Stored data
· · · ·

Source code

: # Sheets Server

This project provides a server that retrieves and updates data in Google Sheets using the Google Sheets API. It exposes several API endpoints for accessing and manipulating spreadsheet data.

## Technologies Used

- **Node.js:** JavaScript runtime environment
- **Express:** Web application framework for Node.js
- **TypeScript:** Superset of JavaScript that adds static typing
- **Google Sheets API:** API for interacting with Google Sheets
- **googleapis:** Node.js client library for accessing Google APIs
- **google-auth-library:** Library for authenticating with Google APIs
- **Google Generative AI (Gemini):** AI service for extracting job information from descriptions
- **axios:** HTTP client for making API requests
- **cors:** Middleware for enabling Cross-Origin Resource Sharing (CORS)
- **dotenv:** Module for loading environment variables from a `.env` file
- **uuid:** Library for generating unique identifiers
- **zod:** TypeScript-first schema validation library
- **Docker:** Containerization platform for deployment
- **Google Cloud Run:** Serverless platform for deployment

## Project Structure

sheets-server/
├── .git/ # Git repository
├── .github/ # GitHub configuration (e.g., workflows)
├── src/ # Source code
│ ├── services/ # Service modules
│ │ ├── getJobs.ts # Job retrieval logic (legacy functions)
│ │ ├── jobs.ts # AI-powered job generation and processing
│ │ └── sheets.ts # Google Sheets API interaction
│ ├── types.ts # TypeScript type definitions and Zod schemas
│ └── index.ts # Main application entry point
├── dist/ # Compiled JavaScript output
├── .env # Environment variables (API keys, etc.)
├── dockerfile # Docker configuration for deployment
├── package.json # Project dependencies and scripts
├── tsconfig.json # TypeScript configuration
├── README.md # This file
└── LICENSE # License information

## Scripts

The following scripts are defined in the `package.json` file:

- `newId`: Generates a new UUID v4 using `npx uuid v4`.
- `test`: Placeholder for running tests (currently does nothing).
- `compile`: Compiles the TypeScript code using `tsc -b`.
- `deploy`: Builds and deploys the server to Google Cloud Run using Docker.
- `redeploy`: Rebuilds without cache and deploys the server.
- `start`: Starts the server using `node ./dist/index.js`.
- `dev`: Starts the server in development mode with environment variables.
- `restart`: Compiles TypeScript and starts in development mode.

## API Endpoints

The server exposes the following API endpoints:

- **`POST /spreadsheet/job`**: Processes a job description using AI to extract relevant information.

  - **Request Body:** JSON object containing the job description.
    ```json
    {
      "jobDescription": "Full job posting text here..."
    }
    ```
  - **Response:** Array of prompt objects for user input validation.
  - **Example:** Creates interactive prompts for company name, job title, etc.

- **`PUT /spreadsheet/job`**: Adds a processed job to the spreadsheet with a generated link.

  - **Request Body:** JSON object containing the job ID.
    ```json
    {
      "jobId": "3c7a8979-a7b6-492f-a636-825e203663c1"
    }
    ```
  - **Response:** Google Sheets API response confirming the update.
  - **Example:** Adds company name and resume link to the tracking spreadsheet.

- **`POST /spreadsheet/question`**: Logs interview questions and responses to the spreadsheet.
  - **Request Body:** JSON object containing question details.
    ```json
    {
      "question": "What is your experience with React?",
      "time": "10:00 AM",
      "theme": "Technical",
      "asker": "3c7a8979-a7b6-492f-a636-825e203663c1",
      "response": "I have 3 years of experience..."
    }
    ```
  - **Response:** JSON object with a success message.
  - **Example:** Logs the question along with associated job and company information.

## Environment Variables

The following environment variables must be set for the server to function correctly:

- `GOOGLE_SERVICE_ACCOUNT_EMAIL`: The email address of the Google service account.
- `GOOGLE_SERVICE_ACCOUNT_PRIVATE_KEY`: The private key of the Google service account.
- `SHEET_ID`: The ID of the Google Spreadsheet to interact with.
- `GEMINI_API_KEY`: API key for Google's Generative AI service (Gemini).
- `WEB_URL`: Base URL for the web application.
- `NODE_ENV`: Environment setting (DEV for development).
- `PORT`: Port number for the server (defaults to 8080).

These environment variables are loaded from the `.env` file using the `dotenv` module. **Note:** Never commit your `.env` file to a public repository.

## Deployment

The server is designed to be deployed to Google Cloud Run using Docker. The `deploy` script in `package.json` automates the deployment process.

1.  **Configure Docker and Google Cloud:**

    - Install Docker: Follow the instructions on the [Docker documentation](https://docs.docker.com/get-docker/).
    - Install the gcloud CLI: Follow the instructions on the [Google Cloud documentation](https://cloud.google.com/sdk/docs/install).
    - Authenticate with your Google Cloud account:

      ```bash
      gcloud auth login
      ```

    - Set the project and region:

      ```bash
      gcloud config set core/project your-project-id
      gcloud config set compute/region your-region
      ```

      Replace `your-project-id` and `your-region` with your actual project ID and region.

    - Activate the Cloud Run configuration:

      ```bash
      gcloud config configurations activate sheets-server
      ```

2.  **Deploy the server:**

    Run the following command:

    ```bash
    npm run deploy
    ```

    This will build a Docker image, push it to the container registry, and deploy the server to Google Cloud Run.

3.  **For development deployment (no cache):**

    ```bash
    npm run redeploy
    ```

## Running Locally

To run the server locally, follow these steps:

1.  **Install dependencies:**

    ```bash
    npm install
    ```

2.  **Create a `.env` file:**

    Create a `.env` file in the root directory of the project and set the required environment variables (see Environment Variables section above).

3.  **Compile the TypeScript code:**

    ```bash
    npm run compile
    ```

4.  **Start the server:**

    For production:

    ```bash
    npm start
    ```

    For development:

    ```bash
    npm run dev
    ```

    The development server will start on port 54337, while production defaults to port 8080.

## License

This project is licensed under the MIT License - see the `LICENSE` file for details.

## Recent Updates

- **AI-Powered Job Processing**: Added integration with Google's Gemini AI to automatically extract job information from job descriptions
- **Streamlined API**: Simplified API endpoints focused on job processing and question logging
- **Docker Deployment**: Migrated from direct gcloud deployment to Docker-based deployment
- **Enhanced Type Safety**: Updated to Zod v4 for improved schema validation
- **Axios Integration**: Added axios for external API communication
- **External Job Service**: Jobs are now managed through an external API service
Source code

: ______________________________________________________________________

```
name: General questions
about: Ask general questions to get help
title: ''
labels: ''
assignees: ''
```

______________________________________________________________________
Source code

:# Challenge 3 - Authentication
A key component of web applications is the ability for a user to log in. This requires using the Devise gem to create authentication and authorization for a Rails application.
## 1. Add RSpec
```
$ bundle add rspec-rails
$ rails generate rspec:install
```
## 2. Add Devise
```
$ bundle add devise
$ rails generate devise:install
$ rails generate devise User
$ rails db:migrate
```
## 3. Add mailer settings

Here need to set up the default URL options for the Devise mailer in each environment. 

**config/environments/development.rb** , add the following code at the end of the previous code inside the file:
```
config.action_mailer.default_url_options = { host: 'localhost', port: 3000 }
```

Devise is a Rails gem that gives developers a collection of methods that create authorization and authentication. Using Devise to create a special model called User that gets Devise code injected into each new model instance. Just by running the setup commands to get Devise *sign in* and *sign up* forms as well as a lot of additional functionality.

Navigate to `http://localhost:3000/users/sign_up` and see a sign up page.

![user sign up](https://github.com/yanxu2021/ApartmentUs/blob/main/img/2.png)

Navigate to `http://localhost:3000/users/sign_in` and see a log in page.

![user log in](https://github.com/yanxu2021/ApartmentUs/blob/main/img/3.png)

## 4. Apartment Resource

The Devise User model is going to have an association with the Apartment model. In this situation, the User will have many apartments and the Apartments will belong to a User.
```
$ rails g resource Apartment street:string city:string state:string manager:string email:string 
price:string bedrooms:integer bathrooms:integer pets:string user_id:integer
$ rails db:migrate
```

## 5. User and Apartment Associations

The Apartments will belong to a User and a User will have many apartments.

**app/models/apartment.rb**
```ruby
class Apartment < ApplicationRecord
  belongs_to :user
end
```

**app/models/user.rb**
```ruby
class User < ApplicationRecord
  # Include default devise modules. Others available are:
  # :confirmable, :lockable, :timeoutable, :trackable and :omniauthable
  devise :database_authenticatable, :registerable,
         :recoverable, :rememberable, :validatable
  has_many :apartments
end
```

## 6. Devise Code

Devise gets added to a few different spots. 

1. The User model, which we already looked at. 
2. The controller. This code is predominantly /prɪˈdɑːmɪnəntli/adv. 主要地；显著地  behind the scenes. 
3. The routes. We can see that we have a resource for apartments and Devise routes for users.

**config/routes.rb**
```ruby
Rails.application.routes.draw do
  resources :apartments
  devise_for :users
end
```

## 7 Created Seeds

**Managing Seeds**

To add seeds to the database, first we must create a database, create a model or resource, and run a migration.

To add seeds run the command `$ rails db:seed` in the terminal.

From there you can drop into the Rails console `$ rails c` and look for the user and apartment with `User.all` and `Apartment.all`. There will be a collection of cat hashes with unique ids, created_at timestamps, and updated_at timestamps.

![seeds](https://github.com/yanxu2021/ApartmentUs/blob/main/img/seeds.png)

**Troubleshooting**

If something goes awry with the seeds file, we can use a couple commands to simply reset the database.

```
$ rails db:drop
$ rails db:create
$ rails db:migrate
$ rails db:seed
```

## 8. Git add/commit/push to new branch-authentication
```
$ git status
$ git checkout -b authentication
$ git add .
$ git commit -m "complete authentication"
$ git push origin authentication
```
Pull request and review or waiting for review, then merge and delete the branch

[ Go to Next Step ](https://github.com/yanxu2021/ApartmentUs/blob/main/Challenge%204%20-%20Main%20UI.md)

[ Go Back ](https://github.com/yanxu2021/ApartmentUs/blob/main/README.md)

· · · ·

_Requirement_:
Above are the records; from them, give again exactly the lines from the one containing "sheets-server/" through the one containing "a generated link.", both included.

_The completed task_:
sheets-server/
├── .git/ # Git repository
├── .github/ # GitHub configuration (e.g., workflows)
├── src/ # Source code
│ ├── services/ # Service modules
│ │ ├── getJobs.ts # Job retrieval logic (legacy functions)
│ │ ├── jobs.ts # AI-powered job generation and processing
│ │ └── sheets.ts # Google Sheets API interaction
│ ├── types.ts # TypeScript type definitions and Zod schemas
│ └── index.ts # Main application entry point
├── dist/ # Compiled JavaScript output
├── .env # Environment variables (API keys, etc.)
├── dockerfile # Docker configuration for deployment
├── package.json # Project dependencies and scripts
├── tsconfig.json # TypeScript configuration
├── README.md # This file
└── LICENSE # License information

## Scripts

The following scripts are defined in the `package.json` file:

- `newId`: Generates a new UUID v4 using `npx uuid v4`.
- `test`: Placeholder for running tests (currently does nothing).
- `compile`: Compiles the TypeScript code using `tsc -b`.
- `deploy`: Builds and deploys the server to Google Cloud Run using Docker.
- `redeploy`: Rebuilds without cache and deploys the server.
- `start`: Starts the server using `node ./dist/index.js`.
- `dev`: Starts the server in development mode with environment variables.
- `restart`: Compiles TypeScript and starts in development mode.

## API Endpoints

The server exposes the following API endpoints:

- **`POST /spreadsheet/job`**: Processes a job description using AI to extract relevant information.

  - **Request Body:** JSON object containing the job description.
    ```json
    {
      "jobDescription": "Full job posting text here..."
    }
    ```
  - **Response:** Array of prompt objects for user input validation.
  - **Example:** Creates interactive prompts for company name, job title, etc.

- **`PUT /spreadsheet/job`**: Adds a processed job to the spreadsheet with a generated link.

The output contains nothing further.